Herb and Romilda know the secrets of their calling. Too much time between collecting and cooking can sour the sap. And each batch must boil for three hours. At the height of the season, syrupers spend late nights in the sugar shack. They become sticky, red-eyed apparitions, constantly checking the sap level and watching the mesmerizing bubbles.


“The lighter the color of the syrup, the more delicate the flavor,” Herb says. Some will tell you that syrup from oil-fired evaporators lacks the tang (and the cinders) of wood-cooked syrup; that syrup from city maples taste inferior to that from country maples; that ground-water is the key to flavor. It’s all part of the legend.

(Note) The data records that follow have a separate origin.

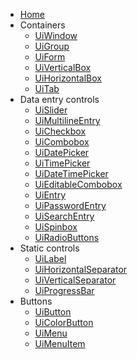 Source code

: <!-- docs/_sidebar.md -->

* [Home](/)
* Containers
  - [UiWindow](window.md)
  - [UiGroup](group.md)
  - [UiForm](form.md)
  - [UiVerticalBox](horizontal-box.md)
  - [UiHorizontalBox](vertical-box.md)
  - [UiTab](tab.md)
* Data entry controls
  - [UiSlider](slider.md)
  - [UiMultilineEntry](multiline-entry.md)
  - [UiCheckbox](checkbox.md)
  - [UiCombobox](combobox.md)
  - [UiDatePicker](date-picker.md)
  - [UiTimePicker](time-picker.md)
  - [UiDateTimePicker](date-time-picker.md)
  - [UiEditableCombobox](editable-combobox.md)
  - [UiEntry](entry.md)
  - [UiPasswordEntry](password-entry.md)
  - [UiSearchEntry](search-entry.md)
  - [UiSpinbox](spinbox.md)
  - [UiRadioButtons](radio-buttons.md)
* Static controls
  - [UiLabel](label.md)
  - [UiHorizontalSeparator](horizontal-separator.md)
  - [UiVerticalSeparator](vertical-separator.md)
  - [UiProgressBar](progress-bar.md)
* Buttons
  - [UiButton](button.md)
  - [UiColorButton](color-button.md)
  - [UiMenu](menu.md)
  - [UiMenuItem](menu.md)
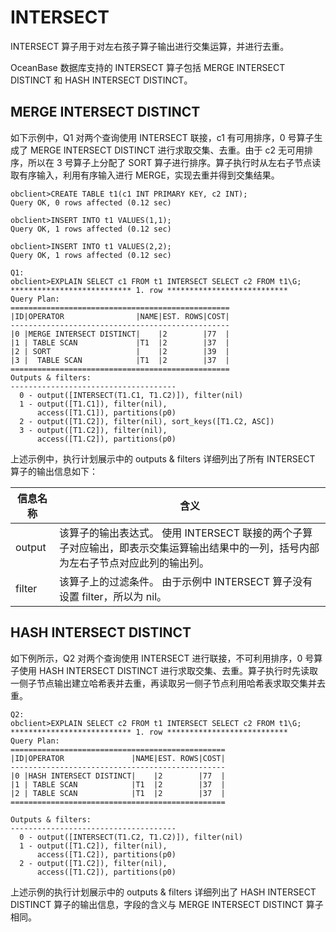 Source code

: INTERSECT 
==============================

INTERSECT 算子用于对左右孩子算子输出进行交集运算，并进行去重。

OceanBase 数据库支持的 INTERSECT 算子包括 MERGE INTERSECT DISTINCT 和 HASH INTERSECT DISTINCT。

MERGE INTERSECT DISTINCT 
---------------------------------------------

如下示例中，Q1 对两个查询使用 INTERSECT 联接，c1 有可用排序，0 号算子生成了 MERGE INTERSECT DISTINCT 进行求取交集、去重。由于 c2 无可用排序，所以在 3 号算子上分配了 SORT 算子进行排序。算子执行时从左右子节点读取有序输入，利用有序输入进行 MERGE，实现去重并得到交集结果。

    obclient>CREATE TABLE t1(c1 INT PRIMARY KEY, c2 INT);
    Query OK, 0 rows affected (0.12 sec)
    
    obclient>INSERT INTO t1 VALUES(1,1);
    Query OK, 1 rows affected (0.12 sec)
    
    obclient>INSERT INTO t1 VALUES(2,2);
    Query OK, 1 rows affected (0.12 sec)
    
    Q1: 
    obclient>EXPLAIN SELECT c1 FROM t1 INTERSECT SELECT c2 FROM t1\G;
    *************************** 1. row ***************************
    Query Plan:
    =================================================
    |ID|OPERATOR                |NAME|EST. ROWS|COST|
    -------------------------------------------------
    |0 |MERGE INTERSECT DISTINCT|    |2        |77  |
    |1 | TABLE SCAN             |T1  |2        |37  |
    |2 | SORT                   |    |2        |39  |
    |3 |  TABLE SCAN            |T1  |2        |37  |
    =================================================
    Outputs & filters: 
    -------------------------------------
      0 - output([INTERSECT(T1.C1, T1.C2)]), filter(nil)
      1 - output([T1.C1]), filter(nil), 
          access([T1.C1]), partitions(p0)
      2 - output([T1.C2]), filter(nil), sort_keys([T1.C2, ASC])
      3 - output([T1.C2]), filter(nil), 
          access([T1.C2]), partitions(p0)



上述示例中，执行计划展示中的 outputs \& filters 详细列出了所有 INTERSECT 算子的输出信息如下：


| **信息名称** |                                          **含义**                                          |
|----------|------------------------------------------------------------------------------------------|
| output   | 该算子的输出表达式。 使用 INTERSECT 联接的两个子算子对应输出，即表示交集运算输出结果中的一列，括号内部为左右子节点对应此列的输出列。 |
| filter   | 该算子上的过滤条件。 由于示例中 INTERSECT 算子没有设置 filter，所以为 nil。                        |



HASH INTERSECT DISTINCT 
--------------------------------------------

如下例所示，Q2 对两个查询使用 INTERSECT 进行联接，不可利用排序，0 号算子使用 HASH INTERSECT DISTINCT 进行求取交集、去重。算子执行时先读取一侧子节点输出建立哈希表并去重，再读取另一侧子节点利用哈希表求取交集并去重。

    Q2: 
    obclient>EXPLAIN SELECT c2 FROM t1 INTERSECT SELECT c2 FROM t1\G;
    *************************** 1. row ***************************
    Query Plan:
    ================================================
    |ID|OPERATOR               |NAME|EST. ROWS|COST|
    ------------------------------------------------
    |0 |HASH INTERSECT DISTINCT|    |2        |77  |
    |1 | TABLE SCAN            |T1  |2        |37  |
    |2 | TABLE SCAN            |T1  |2        |37  |
    ================================================
    
    Outputs & filters: 
    -------------------------------------
      0 - output([INTERSECT(T1.C2, T1.C2)]), filter(nil)
      1 - output([T1.C2]), filter(nil), 
          access([T1.C2]), partitions(p0)
      2 - output([T1.C2]), filter(nil), 
          access([T1.C2]), partitions(p0)



上述示例的执行计划展示中的 outputs \& filters 详细列出了 HASH INTERSECT DISTINCT 算子的输出信息，字段的含义与 MERGE INTERSECT DISTINCT 算子相同。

Well into the summer months, Herb and Romilda will be bottling their Brooks Maple Syrup into quart containers for sale at their roadside shop, regaling their roadside guests and recalling the syrup makers’ age-old chant: “Cold, starry nights; warm, sunny days . . . cold, starry nights; warm, sunny days . . . one good run before the season ends.”

The sap usually starts flowing at Brooks Maple Syrup by the middle of March. You’ll find Herb and Romilda at Bo Di Lac Drive, Minocqua, WI 54548; (715) 588-3724. Write or call for directions and tour information. Minocqua is 60 miles north of Wausau on US-51.

If you can’t buy pure U.S. maple syrup at a supermarket, order from Herb. It’s about $9 per quart, including UPS delivery charge, the entire amount payable upon delivery.

In maple-syrup country, folks sweeten just about everything with maple syrup. Here are some tips and recipes to try:

--Beat equal parts maple syrup and softened butter for a delicious spread for bread, toast or muffins.

--Stir a little maple syrup into barbecue sauce.

--Flavor baked beans with maple syrup, mustard and bacon.


--Give apple pie a new twist. Toss the uncooked apples with maple syrup instead of sugar.

--Make a maple sundae sauce by cooking maple syrup over medium heat until slightly thickened. Stir in chopped nuts and serve warm over ice cream.

--Substitute maple syrup for molasses in gingerbread, cookies, cakes and breads.